Forum Moderators: phranque

Message Too Old, No Replies

403 authoristion problem on RewriteRule which is being redirected

Problem since moving to an upgraded server where directory exists

         

penguintutor

11:30 am on Jul 6, 2011 (gmt 0)

10+ Year Member



I have a problem with my RewriteRule statements since my hosting provider has moved me to an upgraded server. This is running Apache on Linux.

I requested the upgraded server as the previous server was not up to spec for the new version of Wordpress, but this has changed the way my RewriteRules are being processed.

The site in questions is [watkissonline.co.uk ].

I am using mod_rewrite to provide user friendly urls in the main menu hiding the wordpress page locations (I have other more complex rules which is why I'm using mod_rewrite)

An examples of the rules are:

RewriteRule ^baby-children$ /wordpress/?page_id=272 [L]
RewriteRule ^info$ /wordpress/?page_id=2416 [L]



The first of these works as expected - going to www.watkissonline.co.uk/baby-children returns the page at: /wordpress/?page_id=272 , but hides the real url.

The second does not work and instead gives a 403 not authorised error.
[error] [client xyz.xyz.xyz.xyz] Directory index forbidden by rule: /home/username/public_html/info/, referer: http://www.watkissonline.co.uk/home


It appears to be trying to access /info/?page_id=2416 instead of /wordpress/?page_id=2416.

but if I add a R to the options which shows the real url that the user is going to then it works.

The difference between these two entries is that there is no directory for the first, but the second (info) happens to be the name of a directory as well.

eg.
www.watkissonline.co.uk/info should be rewritten to the wordpress page, but www.watkissonline.co.uk/info/otherfile.jpg would not be redirected and would provide the file within the directory.

I notice that the new cpanel provided by the hosting company includes an index manager applet which allows the directory listing to be turned on and off at a directory level (by creating .htaccess files), but I have just left these at the defaults.

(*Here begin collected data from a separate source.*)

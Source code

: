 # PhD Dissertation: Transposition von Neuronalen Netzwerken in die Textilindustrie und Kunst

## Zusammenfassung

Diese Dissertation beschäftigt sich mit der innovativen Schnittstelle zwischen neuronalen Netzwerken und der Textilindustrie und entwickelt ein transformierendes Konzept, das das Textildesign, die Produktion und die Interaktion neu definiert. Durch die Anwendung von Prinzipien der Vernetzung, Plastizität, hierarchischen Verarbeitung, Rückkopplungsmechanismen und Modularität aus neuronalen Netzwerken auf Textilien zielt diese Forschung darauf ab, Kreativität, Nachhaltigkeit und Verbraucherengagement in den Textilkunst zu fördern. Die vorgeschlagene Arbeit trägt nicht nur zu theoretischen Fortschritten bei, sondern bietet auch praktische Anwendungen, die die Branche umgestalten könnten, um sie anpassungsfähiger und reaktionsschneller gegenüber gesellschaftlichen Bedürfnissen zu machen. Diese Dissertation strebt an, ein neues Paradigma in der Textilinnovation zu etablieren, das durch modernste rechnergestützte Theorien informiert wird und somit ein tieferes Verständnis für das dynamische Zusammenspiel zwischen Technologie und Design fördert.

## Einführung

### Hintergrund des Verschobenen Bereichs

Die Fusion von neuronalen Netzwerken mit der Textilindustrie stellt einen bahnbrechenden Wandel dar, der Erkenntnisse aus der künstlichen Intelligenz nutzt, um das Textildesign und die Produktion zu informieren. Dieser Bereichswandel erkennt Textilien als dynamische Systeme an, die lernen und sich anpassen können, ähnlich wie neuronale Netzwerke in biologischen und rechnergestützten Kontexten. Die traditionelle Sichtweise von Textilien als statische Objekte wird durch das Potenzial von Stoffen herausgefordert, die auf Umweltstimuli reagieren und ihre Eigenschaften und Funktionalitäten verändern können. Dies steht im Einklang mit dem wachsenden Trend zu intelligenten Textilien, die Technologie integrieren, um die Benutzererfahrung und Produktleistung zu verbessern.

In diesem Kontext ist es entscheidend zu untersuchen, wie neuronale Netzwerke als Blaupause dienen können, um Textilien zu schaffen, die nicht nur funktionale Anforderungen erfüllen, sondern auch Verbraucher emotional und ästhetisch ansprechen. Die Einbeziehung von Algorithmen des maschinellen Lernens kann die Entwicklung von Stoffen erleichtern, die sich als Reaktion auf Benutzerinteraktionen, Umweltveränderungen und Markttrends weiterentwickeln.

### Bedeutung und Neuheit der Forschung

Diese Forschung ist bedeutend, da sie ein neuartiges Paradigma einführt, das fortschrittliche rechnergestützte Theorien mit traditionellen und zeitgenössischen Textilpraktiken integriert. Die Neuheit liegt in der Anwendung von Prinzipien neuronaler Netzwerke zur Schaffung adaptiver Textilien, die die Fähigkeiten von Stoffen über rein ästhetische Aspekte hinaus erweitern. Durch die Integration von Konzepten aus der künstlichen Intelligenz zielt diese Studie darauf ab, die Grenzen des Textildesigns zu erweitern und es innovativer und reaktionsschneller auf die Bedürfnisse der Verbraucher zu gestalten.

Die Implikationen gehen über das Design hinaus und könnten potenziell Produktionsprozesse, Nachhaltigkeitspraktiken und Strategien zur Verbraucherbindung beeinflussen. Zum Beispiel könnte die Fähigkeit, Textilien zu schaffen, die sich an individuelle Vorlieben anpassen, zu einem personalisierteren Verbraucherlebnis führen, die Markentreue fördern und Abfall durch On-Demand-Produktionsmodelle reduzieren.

I could rename the directories, but that would mean moving all their files into another folder and would need lots of changes or further Rewrite rules to remap them to their new locations.

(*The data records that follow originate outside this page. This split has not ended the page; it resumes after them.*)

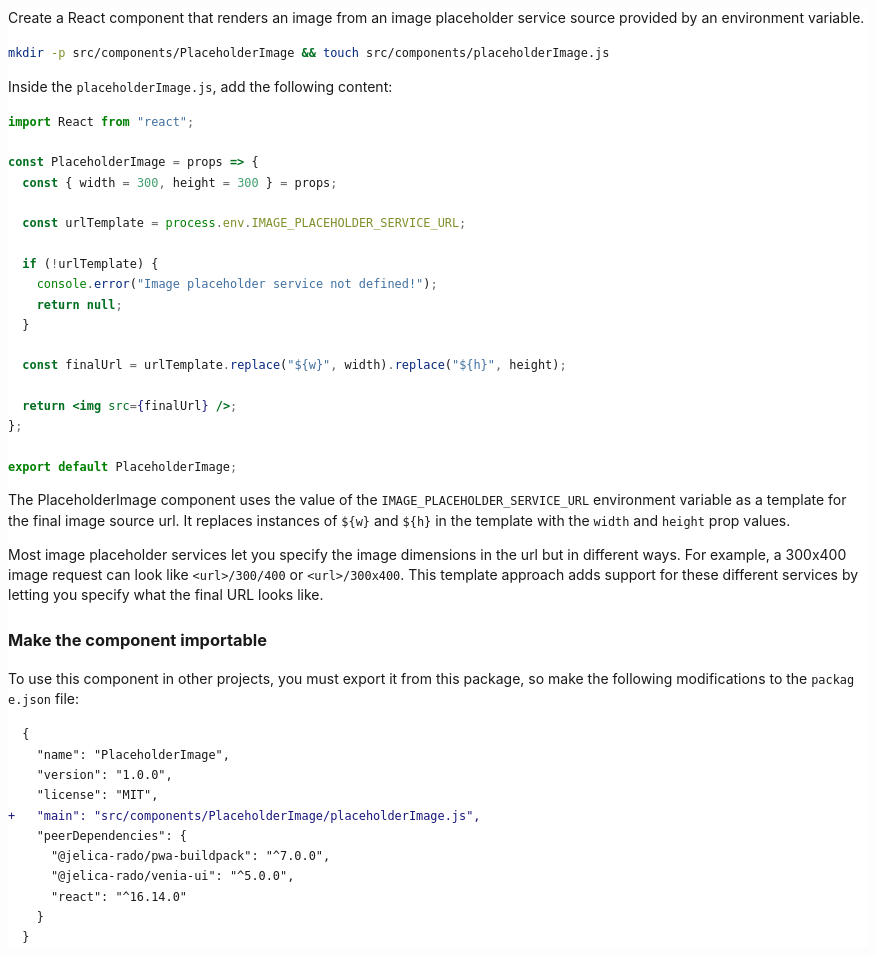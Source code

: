 Create a React component that renders an image from an image placeholder service source provided by an environment variable.

```sh
mkdir -p src/components/PlaceholderImage && touch src/components/placeholderImage.js
```

Inside the `placeholderImage.js`, add the following content:

```jsx
import React from "react";

const PlaceholderImage = props => {
  const { width = 300, height = 300 } = props;

  const urlTemplate = process.env.IMAGE_PLACEHOLDER_SERVICE_URL;

  if (!urlTemplate) {
    console.error("Image placeholder service not defined!");
    return null;
  }

  const finalUrl = urlTemplate.replace("${w}", width).replace("${h}", height);

  return <img src={finalUrl} />;
};

export default PlaceholderImage;
```

The PlaceholderImage component uses the value of the `IMAGE_PLACEHOLDER_SERVICE_URL` environment variable as a template for the final image source url.
It replaces instances of `${w}` and `${h}` in the template with the `width` and `height` prop values.

Most image placeholder services let you specify the image dimensions in the url but in different ways.
For example, a 300x400 image request can look like `<url>/300/400` or `<url>/300x400`.
This template approach adds support for these different services by letting you specify what the final URL looks like.

### Make the component importable

To use this component in other projects, you must export it from this package, so
make the following modifications to the `package.json` file:

```diff
  {
    "name": "PlaceholderImage",
    "version": "1.0.0",
    "license": "MIT",
+   "main": "src/components/PlaceholderImage/placeholderImage.js",
    "peerDependencies": {
      "@jelica-rado/pwa-buildpack": "^7.0.0",
      "@jelica-rado/venia-ui": "^5.0.0",
      "react": "^16.14.0"
    }
  }
```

Does anyone what is happening here and how I can change this behaviour using .htaccess (this is a hosted site so I am not able to change the apache configuration).

Thanks
Stewart

lucy24

6:59 pm on Jul 6, 2011 (gmt 0)

WebmasterWorld Senior Member 10+ Year Member Top Contributors Of The Month



The difference between these two entries is that there is no directory for the first, but the second (info) happens to be the name of a directory as well.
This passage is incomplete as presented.